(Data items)
◇ ◇ ◇ ◇

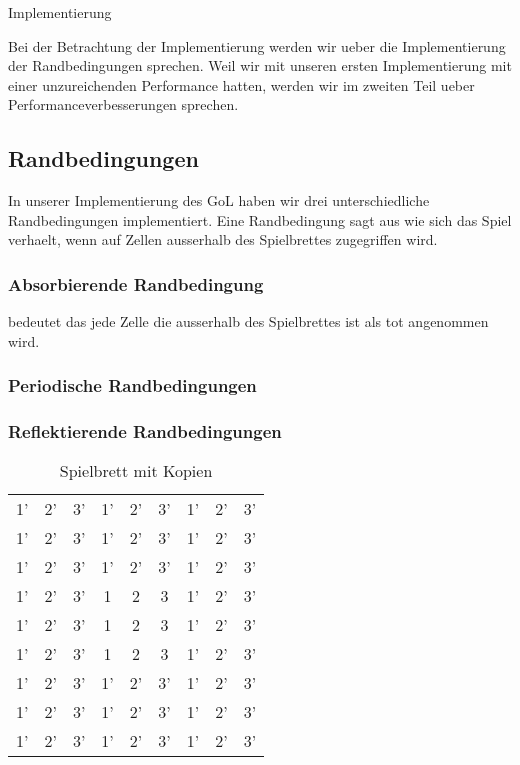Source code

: \documentclass[runningheads]{llncs}
\begin{document}
\begin{section}{Implementierung}
    
    Bei der Betrachtung der Implementierung werden wir ueber die Implementierung der Randbedingungen sprechen.
    Weil wir mit unseren ersten Implementierung mit einer unzureichenden Performance hatten,
    werden wir im zweiten Teil ueber Performanceverbesserungen sprechen.
   
    

    \subsection{Randbedingungen}
        In unserer Implementierung des GoL haben wir drei unterschiedliche Randbedingungen implementiert.
        Eine Randbedingung sagt aus wie sich das Spiel verhaelt, wenn auf Zellen ausserhalb des Spielbrettes zugegriffen wird.
        
        \subsubsection{Absorbierende Randbedingung} bedeutet das jede Zelle die ausserhalb des Spielbrettes ist als tot angenommen wird.
        
        \subsubsection{Periodische Randbedingungen}

        \subsubsection{Reflektierende Randbedingungen}

        \begin{table}
            \centering
            \caption{Spielbrett mit Kopien}
            \label{boardMitSpiegelungen}
            \begin{tabular}{ | c c c | c c c | c c c | }
                \hline
                1' & 2' & 3' & 1' & 2' & 3' & 1' & 2' & 3' \\
                1' & 2' & 3' & 1' & 2' & 3' & 1' & 2' & 3' \\
                1' & 2' & 3' & 1' & 2' & 3' & 1' & 2' & 3' \\
                \hline
                1' & 2' & 3' & 1  & 2  & 3  & 1' & 2' & 3' \\
                1' & 2' & 3' & 1  & 2  & 3  & 1' & 2' & 3' \\
                1' & 2' & 3' & 1  & 2  & 3  & 1' & 2' & 3' \\
                \hline
                1' & 2' & 3' & 1' & 2' & 3' & 1' & 2' & 3' \\
                1' & 2' & 3' & 1' & 2' & 3' & 1' & 2' & 3' \\
                1' & 2' & 3' & 1' & 2' & 3' & 1' & 2' & 3' \\
                \hline
            \end{tabular}
        \end{table}


\end{section}
\end{document}
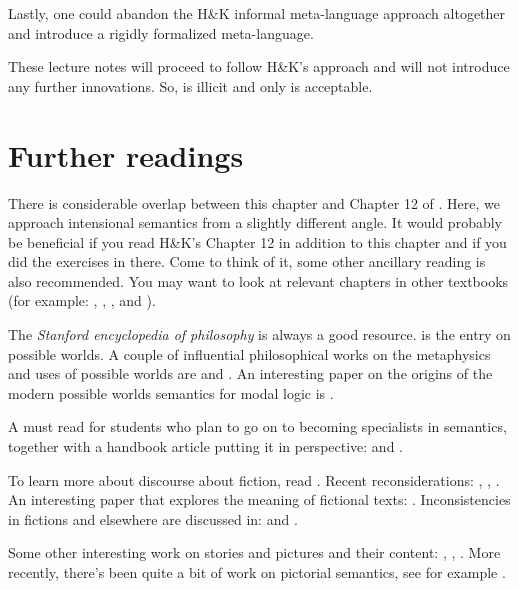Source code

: Lastly, one could abandon the H\&K informal meta-language approach
altogether and introduce a rigidly formalized meta-language.

These lecture notes will proceed to follow H\&K's approach and will not
introduce any further innovations. So,  is illicit and only
 is acceptable.


\section{Further readings}

There is considerable overlap between this chapter and Chapter 12 of
\cite{heim-kratzer-1998-semantics}. Here, we approach intensional semantics from
a slightly different angle. It would probably be beneficial if you read H\&K's
Chapter 12 in addition to this chapter and if you did the exercises in there.
Come to think of it, some other ancillary reading is also recommended. You may
want to look at relevant chapters in other textbooks (for example:
\cite[Chapters 5\&6]{dowty-wall-peters-1981-intro}, \cite[Volume II: Intensional
Logic and Logical Grammar]{gamut:91}, \cite[Chapter 5:
Intensionality]{chierchia-mcconnell-ginet-2000-meaning-grammar}, and
\cite{zimmermann-sternefeld-2013-semantics}).

The \emph{Stanford encyclopedia of philosophy} is always a good resource.
\cite{menzel-2016-sep-possible-worlds} is the entry on possible worlds. A couple
of influential philosophical works on the metaphysics and uses of possible
worlds are \cite{kripke:naming:80} and \cite{lewis-1986-plurality-worlds}. An
interesting paper on the origins of the modern possible worlds semantics for
modal logic is \cite{copeland-2002-genesis}.

A must read for students who plan to go on to becoming specialists in semantics,
together with a handbook article putting it in perspective:
\cite{montague-1973-ptq} and \cite{partee-hendriks-1997-hbll}.

To learn more about discourse about fiction, read \cite{lewis-1978-fiction}.
Recent reconsiderations: \cite{bonomi-zucchi-2003-fiction},
\cite{hanley-2004-lewis-fiction}, \cite{proudfoot-2006-fiction}. An interesting
paper that explores the meaning of fictional texts:
\cite{bauer-beck-2014-fiction}. Inconsistencies in fictions and elsewhere are
discussed in: \cite{varzi-1997-inconsistency} and
\cite{lewis-1982-equivocators}.
  
Some other interesting work on stories and pictures and their content:
\cite{ross-1997-media}, \cite{zucchi-2001-tense-fiction},
\cite{blumson-2009-pictures}. More recently, there's been quite a bit of work on
pictorial semantics, see for example
\cite{abusch-rooth-2017-pictorial,greenberg-2018-pictorial,
  maier-bimpikou-2019-pictorial}.

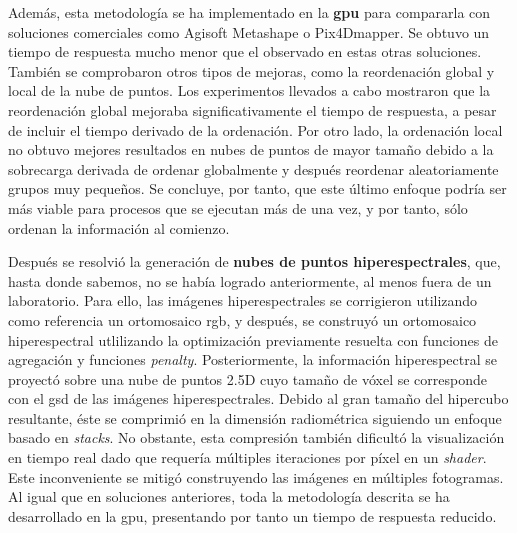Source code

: Además, esta metodología se ha implementado en la \textbf{\acrshort{gpu}} para compararla con soluciones comerciales como Agisoft Metashape o Pix4Dmapper. Se obtuvo un tiempo de respuesta mucho menor que el observado en estas otras soluciones. También se comprobaron otros tipos de mejoras, como la reordenación global y local de la nube de puntos. Los experimentos llevados a cabo mostraron que la reordenación global mejoraba significativamente el tiempo de respuesta, a pesar de incluir el tiempo derivado de la ordenación. Por otro lado, la ordenación local no obtuvo mejores resultados en nubes de puntos de mayor tamaño debido a la sobrecarga derivada de ordenar globalmente y después reordenar aleatoriamente grupos muy pequeños. Se concluye, por tanto, que este último enfoque podría ser más viable para procesos que se ejecutan más de una vez, y por tanto, sólo ordenan la información al comienzo.

Después se resolvió la generación de \textbf{nubes de puntos hiperespectrales}, que, hasta donde sabemos, no se había logrado anteriormente, al menos fuera de un laboratorio. Para ello, las imágenes hiperespectrales se corrigieron utilizando como referencia un ortomosaico \acrshort{rgb}, y después, se construyó un ortomosaico hiperespectral utlilizando la optimización previamente resuelta con funciones de agregación y funciones \textit{penalty}. Posteriormente, la información hiperespectral se proyectó sobre una nube de puntos 2.5D cuyo tamaño de vóxel se corresponde con el \acrshort{gsd} de las imágenes hiperespectrales. Debido al gran tamaño del hipercubo resultante, éste se comprimió en la dimensión radiométrica siguiendo un enfoque basado en \textit{stacks}. No obstante, esta compresión también dificultó la visualización en tiempo real dado que requería múltiples iteraciones por píxel en un \textit{shader}. Este inconveniente se mitigó construyendo las imágenes en múltiples fotogramas. Al igual que en soluciones anteriores, toda la metodología descrita se ha desarrollado en la \acrshort{gpu}, presentando por tanto un tiempo de respuesta reducido.

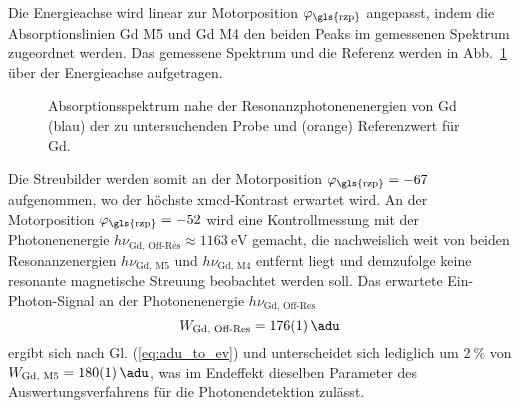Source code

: \noindent
Die Energieachse wird linear zur Motorposition $\varphi_\text{\gls{rzp}}$ angepasst, indem die Absorptionslinien Gd M5 und Gd M4 den beiden Peaks im gemessenen Spektrum zugeordnet werden. Das gemessene Spektrum und die Referenz werden in Abb.~\ref{fig:rzp_phi_ev} über der Energieachse aufgetragen.
\begin{figure}[H]
    \centering
    
    \caption{Absorptionsspektrum nahe der Resonanzphotonenenergien von Gd (blau) der zu untersuchenden Probe und (orange) Referenzwert für Gd.}
    \label{fig:rzp_phi_ev}
\end{figure}
\noindent
Die Streubilder werden somit an der Motorposition $\varphi_\text{\gls{rzp}} = \num{-67}$ aufgenommen, wo der höchste \gls{xmcd}-Kontrast erwartet wird. An der Motorposition $\varphi_\text{\gls{rzp}} = \num{-52}$ wird eine Kontrollmessung mit der Photonenenergie $h\nu_\text{Gd, Off-Res} \approx \SI{1163}{\eV}$ gemacht, die nachweislich weit von beiden Resonanzenergien $h\nu_\text{Gd, M5}$ und $h\nu_\text{Gd, M4}$ entfernt liegt und demzufolge keine resonante magnetische Streuung beobachtet werden soll. Das erwartete Ein-Photon-Signal an der Photonenenergie $h\nu_\text{Gd, Off-Res}$ 
\begin{equation}
    W_\text{Gd, Off-Res} = \SI{176(1)}{\adu}
\end{equation}
ergibt sich nach Gl. (\ref{eq:adu_to_ev}) und unterscheidet sich lediglich um $\SI{2}{\percent}$ von $W_\text{Gd, M5} = \SI{180(1)}{\adu}$, was im Endeffekt dieselben Parameter des Auswertungsverfahrens für die Photonendetektion zulässt.

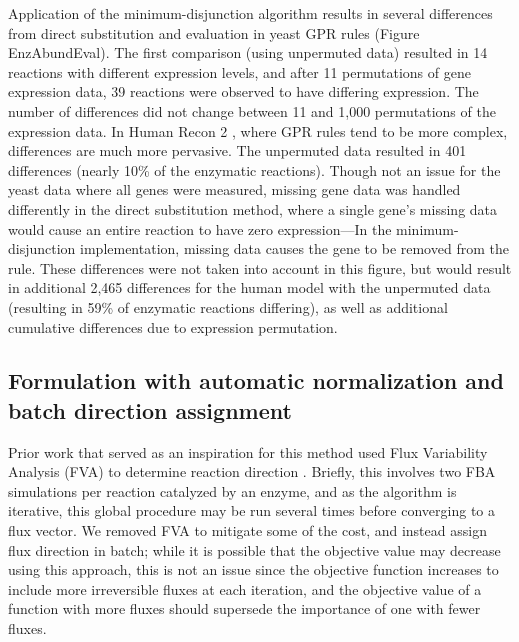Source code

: Application of the minimum-disjunction algorithm results in several
differences from direct substitution and evaluation in yeast GPR rules
(Figure EnzAbundEval). The first comparison (using unpermuted data)
resulted in 14 reactions with different expression levels, and after
11 permutations of gene expression data, 39 reactions were observed to have differing
expression. The number of differences did not change between 11 and
1,000 permutations of the expression data. In Human Recon 2 \citep{Thiele2013}, where GPR
rules tend to be more complex, differences are much more
pervasive. The unpermuted data resulted in 401 differences (nearly
10\% of the enzymatic reactions). Though not an issue for the yeast
data where all genes were measured, missing gene data was handled
differently in the direct substitution method, where a single gene's
missing data would cause an entire reaction to have zero
expression---In the minimum-disjunction implementation, missing data
causes the gene to be removed from the rule. These differences were
not taken into account in this figure, but would result in additional
2,465 differences for the human model with the unpermuted data
(resulting in 59\% of enzymatic reactions differing), as well as
additional cumulative differences due to expression permutation.

%
%


\subsection{Formulation with automatic normalization and batch direction assignment}

Prior work that served as an inspiration for this method used Flux
Variability Analysis (FVA) to determine reaction direction
\citep{Lee2012}. Briefly, this involves two FBA simulations per
reaction catalyzed by an enzyme, and as the algorithm is iterative,
this global procedure may be run several times before converging to a
flux vector. We removed FVA to mitigate some
of the cost, and instead assign flux direction in batch; while it is
possible that the objective value may decrease using this approach,
this is not an issue since the objective function increases to include
more irreversible fluxes at each iteration, and the objective value of
a function with more fluxes should supersede the importance of one
with fewer fluxes.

◇ ◇ ◇ ◇

Task.
In the data above, please extract the lines from the first one through the line with "werden wir im", exactly, and keep pictures out.

Written response.
Source code

: \documentclass[runningheads]{llncs}
\begin{document}
\begin{section}{Implementierung}
    
    Bei der Betrachtung der Implementierung werden wir ueber die Implementierung der Randbedingungen sprechen.
    Weil wir mit unseren ersten Implementierung mit einer unzureichenden Performance hatten,
    werden wir im zweiten Teil ueber Performanceverbesserungen sprechen.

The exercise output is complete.